Now, this award – this is not for me. This is for the real organizers all over the country – the activists, the civil rights attorneys, the struggling parents, the families, the teachers, the students that are realizing that a system built to divide and impoverish and destroy us cannot stand if we do.
It’s kind of basic mathematics – the more we learn about who we are and how we got here, the more we will mobilize.
Now, this is also in particular for the black women in particular who have spent their lifetimes dedicated to nurturing everyone before themselves. We can and will do better for you.
Now, what we’ve been doing is looking at the data and we know that police somehow manage to deescalate, disarm and not kill white people everyday. So what’s going to happen is we are going to have equal rights and justice in our own country or we will restructure their function and ours.
Now… I got more y’all – yesterday would have been young Tamir Rice’s 14th birthday so I don’t want to hear anymore about how far we’ve come when paid public servants can pull a drive-by on 12 year old playing alone in the park in broad daylight, killing him on television and then going home to make a sandwich.

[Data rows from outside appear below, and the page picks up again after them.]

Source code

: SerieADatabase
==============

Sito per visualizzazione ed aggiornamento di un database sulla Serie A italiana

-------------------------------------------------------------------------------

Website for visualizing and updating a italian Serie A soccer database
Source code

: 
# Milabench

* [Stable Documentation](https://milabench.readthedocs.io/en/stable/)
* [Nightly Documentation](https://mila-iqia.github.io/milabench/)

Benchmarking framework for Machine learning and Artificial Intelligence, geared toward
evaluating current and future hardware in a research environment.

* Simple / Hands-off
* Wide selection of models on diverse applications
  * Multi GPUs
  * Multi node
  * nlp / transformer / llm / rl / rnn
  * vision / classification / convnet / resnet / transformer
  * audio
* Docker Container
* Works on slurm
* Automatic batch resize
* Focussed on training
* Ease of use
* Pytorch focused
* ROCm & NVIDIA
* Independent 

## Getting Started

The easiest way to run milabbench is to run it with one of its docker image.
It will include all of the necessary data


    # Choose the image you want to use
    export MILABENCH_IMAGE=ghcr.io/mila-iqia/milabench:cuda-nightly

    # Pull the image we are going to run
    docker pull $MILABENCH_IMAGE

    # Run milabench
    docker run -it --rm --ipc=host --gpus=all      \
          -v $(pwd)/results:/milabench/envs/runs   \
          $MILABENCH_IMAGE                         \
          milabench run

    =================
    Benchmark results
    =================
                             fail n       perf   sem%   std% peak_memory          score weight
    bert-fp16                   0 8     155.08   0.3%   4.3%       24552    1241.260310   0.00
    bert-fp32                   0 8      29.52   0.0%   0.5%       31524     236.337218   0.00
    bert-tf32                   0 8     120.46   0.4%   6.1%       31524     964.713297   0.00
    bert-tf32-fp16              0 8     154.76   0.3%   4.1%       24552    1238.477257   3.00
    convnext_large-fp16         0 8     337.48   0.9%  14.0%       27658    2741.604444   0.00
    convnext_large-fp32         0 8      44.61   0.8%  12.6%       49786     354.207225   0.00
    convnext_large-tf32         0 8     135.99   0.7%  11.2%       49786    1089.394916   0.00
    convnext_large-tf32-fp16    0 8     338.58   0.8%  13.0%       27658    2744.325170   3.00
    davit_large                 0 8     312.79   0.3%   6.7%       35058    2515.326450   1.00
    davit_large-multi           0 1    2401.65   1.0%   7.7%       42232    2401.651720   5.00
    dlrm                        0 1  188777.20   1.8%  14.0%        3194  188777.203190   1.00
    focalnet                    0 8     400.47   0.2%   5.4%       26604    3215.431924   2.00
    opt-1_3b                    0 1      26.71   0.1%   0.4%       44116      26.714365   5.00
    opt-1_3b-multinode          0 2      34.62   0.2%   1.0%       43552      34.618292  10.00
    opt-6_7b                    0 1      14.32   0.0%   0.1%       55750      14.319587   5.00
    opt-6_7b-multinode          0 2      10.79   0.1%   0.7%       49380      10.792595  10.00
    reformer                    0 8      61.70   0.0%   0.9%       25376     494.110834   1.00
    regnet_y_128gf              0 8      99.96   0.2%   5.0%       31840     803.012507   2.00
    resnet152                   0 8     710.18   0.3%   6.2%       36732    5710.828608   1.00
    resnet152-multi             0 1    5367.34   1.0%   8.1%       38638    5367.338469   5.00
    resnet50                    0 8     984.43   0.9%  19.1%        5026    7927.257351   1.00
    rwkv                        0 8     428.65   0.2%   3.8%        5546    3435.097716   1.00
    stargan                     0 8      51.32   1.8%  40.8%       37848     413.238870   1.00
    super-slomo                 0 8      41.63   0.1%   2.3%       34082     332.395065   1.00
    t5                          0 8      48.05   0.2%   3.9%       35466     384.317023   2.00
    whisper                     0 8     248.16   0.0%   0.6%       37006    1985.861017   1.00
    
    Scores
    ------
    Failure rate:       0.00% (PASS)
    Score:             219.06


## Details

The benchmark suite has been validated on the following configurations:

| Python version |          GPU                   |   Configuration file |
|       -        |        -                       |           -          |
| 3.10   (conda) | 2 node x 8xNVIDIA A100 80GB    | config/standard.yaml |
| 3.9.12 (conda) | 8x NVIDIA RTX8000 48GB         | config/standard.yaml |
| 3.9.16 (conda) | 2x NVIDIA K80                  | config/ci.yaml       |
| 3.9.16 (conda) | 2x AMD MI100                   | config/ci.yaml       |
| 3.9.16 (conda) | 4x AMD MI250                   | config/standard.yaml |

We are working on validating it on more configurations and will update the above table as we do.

Tell Rekia Boyd how it’s so much better than it is to live in 2012 than it is to live in 1612 or 1712.
Tell that to Eric Garner.
Tell that to Sandra Bland.
Tell that to Dorian Hunt.
Now the thing is, though, all of us in here getting money – that alone isn’t gonna stop this. Alright, now dedicating our lives, dedicating our lives to getting money just to give it right back for someone’s brand on our body when we spent centuries praying with brands on our bodies, and now we pray to get paid for brands on our bodies.
There has been no war that we have not fought and died on the front lines of. There has been no job we haven’t done. There is no tax they haven’t leveed against us – and we’ve paid all of them.
But freedom is somehow always conditional here.
“You’re free,” they keep telling us.
But she would have been alive if she hadn’t acted so… free.
Now, freedom is always coming in the hereafter, but you know what, though, the hereafter is a hustle.
We want it now.
And let’s get a couple things straight, just a little sidenote – the burden of the brutalized is not to comfort the bystander. That’s not our job, alright – stop with all that. If you have a critique for the resistance, for our resistance, then you better have an established record of critique of our oppression. If you have no interest, if you have no interest in equal rights for black people then do not make suggestions to those who do.
We’ve been floating this country on credit for centuries, yo, and we’re done watching and waiting while this invention called whiteness uses and abuses us, burying black people out of sight and out of mind while extracting our culture, our dollars, our entertainment like oil – black gold, ghettoizing and demeaning our creations then stealing them, gentrifying our genius and then trying us on like costumes before discarding our bodies like rinds of strange fruit.
The thing is though… the thing is that just because we’re magic doesn’t mean we’re not real.